Chi sono le vittime.
Il più noto è Francesco Barboglio, trentaseienne bresciano, funzionario del ministero degli affari esteri addetto all’ufficio trattati. Di lui scrive, nel proprio diario, Serafino Mazzolini, al tempo direttore generale poi ministro degli affari esteri nel periodo della repubblica sociale.
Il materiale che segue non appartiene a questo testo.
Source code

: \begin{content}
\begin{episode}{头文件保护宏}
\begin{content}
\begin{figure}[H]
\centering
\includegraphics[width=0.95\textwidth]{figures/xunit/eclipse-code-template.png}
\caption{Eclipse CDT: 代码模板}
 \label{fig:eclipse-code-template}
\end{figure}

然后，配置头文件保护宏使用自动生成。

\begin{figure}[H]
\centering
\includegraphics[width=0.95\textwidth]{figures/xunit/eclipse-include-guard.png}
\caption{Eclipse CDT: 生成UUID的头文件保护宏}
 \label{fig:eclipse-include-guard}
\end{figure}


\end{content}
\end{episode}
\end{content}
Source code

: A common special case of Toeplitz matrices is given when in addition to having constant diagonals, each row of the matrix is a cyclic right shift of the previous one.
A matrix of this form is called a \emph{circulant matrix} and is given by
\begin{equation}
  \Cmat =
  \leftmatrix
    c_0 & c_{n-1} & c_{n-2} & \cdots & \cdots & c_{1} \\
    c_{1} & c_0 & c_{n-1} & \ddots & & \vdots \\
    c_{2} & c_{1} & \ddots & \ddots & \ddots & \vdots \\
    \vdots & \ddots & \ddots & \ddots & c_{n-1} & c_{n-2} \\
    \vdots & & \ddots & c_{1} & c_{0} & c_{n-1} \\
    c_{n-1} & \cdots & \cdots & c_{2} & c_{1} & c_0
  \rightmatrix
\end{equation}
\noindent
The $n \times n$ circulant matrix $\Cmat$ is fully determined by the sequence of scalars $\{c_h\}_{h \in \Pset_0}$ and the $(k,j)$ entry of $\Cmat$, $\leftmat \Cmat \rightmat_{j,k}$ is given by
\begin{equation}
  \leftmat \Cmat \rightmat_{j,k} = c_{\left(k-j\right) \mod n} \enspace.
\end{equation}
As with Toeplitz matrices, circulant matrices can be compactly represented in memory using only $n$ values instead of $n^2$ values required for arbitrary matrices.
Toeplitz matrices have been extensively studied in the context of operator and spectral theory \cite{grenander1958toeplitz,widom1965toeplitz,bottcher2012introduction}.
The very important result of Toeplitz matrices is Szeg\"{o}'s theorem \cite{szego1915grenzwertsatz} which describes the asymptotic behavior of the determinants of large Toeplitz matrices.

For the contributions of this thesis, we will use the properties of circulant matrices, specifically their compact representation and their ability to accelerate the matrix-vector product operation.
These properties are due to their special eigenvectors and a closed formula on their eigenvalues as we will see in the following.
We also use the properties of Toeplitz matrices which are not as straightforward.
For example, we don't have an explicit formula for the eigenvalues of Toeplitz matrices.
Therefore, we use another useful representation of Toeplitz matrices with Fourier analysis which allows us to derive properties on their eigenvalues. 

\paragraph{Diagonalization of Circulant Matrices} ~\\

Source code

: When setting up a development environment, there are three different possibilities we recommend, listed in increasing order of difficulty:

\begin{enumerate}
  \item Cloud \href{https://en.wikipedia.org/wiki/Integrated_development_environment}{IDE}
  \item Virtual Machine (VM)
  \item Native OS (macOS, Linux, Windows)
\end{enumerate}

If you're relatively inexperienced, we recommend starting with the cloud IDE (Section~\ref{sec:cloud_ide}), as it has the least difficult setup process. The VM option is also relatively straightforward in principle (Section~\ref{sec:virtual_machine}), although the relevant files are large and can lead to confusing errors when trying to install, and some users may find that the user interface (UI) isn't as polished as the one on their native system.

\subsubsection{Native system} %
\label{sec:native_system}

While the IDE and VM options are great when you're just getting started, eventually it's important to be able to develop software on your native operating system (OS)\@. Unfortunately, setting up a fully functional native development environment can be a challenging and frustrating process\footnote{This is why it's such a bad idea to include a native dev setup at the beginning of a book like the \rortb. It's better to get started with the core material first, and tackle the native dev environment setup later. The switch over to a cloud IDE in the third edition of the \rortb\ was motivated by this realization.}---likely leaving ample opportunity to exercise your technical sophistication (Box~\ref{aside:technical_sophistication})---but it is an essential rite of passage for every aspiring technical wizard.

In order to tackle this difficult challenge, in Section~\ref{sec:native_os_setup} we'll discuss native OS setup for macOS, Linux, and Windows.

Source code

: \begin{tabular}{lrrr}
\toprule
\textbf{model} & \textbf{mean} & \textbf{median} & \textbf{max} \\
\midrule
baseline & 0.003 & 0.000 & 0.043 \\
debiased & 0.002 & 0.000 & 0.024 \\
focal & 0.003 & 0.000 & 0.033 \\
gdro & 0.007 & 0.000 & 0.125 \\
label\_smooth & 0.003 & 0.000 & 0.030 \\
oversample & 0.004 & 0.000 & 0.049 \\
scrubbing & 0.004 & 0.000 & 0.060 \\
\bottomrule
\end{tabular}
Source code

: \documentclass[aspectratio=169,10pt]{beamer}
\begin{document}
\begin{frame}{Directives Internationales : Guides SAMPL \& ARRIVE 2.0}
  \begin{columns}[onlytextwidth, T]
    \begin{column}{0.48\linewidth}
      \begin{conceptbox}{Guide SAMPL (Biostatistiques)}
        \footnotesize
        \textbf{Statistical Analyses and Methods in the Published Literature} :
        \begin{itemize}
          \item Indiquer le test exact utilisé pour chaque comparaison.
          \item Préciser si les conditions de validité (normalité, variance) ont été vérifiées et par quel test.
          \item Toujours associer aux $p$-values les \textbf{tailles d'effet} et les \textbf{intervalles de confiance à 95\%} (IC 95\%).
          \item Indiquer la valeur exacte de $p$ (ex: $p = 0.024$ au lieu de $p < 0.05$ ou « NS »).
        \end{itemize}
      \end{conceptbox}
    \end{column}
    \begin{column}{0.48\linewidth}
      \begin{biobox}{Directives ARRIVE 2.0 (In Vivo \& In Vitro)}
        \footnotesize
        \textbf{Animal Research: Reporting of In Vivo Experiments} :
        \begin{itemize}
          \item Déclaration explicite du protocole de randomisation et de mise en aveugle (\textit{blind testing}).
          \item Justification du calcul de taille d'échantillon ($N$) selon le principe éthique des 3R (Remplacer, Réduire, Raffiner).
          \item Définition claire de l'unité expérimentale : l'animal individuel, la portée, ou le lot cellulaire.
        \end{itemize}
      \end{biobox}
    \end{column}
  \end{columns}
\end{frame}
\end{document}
Barboglio rientrava a Roma dopo aver partecipato a Venezia all’incontro tra il Conducator (ovvero Capo) e Primo Ministro rumeno Ion Antonescu ed il sottosegretario agli affari esteri italiano Giuseppe Bastianini.
Gli altri sono: Bencioli Delfo, 30 anni, coniugato, da Cecina (Li), Bani Ugo, 55 anni, coniugato, romano, Raparelli Giorgio, 22 anni,celibe, romano, Imbimbo Francesco, 43 anni, coniugato, romano, De Luca Antonio, di 29 anni, coniugato, di Roma, tutti impiegati delle poste e telecomunicazioni, Deli Carlo, 52 anni, coniugato, di Roma, commesso delle poste, Furia Antonio, 47 anni, coniugato romano, postino ferroviario, Castaldini Giorgio, 46 anni, coniugato, bolognese, capotecnico ferroviario, Castani Domenico, 31 anni, coniugato, di Cerignano (RO), dipendente delle ferrovie, Raimondi Amedeo, 48 anni, coniugato, di Roma, impiegato della compagnia dei vagoni letto.
La presenza di numerosi dipendenti delle poste e telecomunicazioni farebbe pensare alla presenza, oltre che dei vagoni letto, di uno scompartimento per il trasporto ferroviario della posta. A questi ci sono da aggiungere: Bolgia Giuseppe, 24 anni, di Gravedona (CO), aviere in servizio, che verosimilmente rientrava dalla licenza, Fasciani Dario, 21 anni, coniugato, abbruzzese, Bertoli Silvio, 24 anni, di San Luce (PI), celibe, boscaiolo. L’unico fiorentino è Leo Mazzanti, ventiduenne, coniugato.Nomi che non risulta che siano stati ricordati in una lapide. Vittime di un tragico incidente ferroviario e nel contempo vittime di guerra anch’esse. Dimenticati come tante delle vittime civili dell’ultimo conflitto mondiale.
Uomini sacrificati per una guerra che non avevano scelto di combattere e la cui Memoria dovrebbe far riflettere sulla guerra, totalitaria, che tutti può colpire indipendentemente dal ruolo esercitato nella società. Dopo tanti anni è doveroso volgere un pensiero alle vittime innocenti della strage dimenticata della stazione di Castello.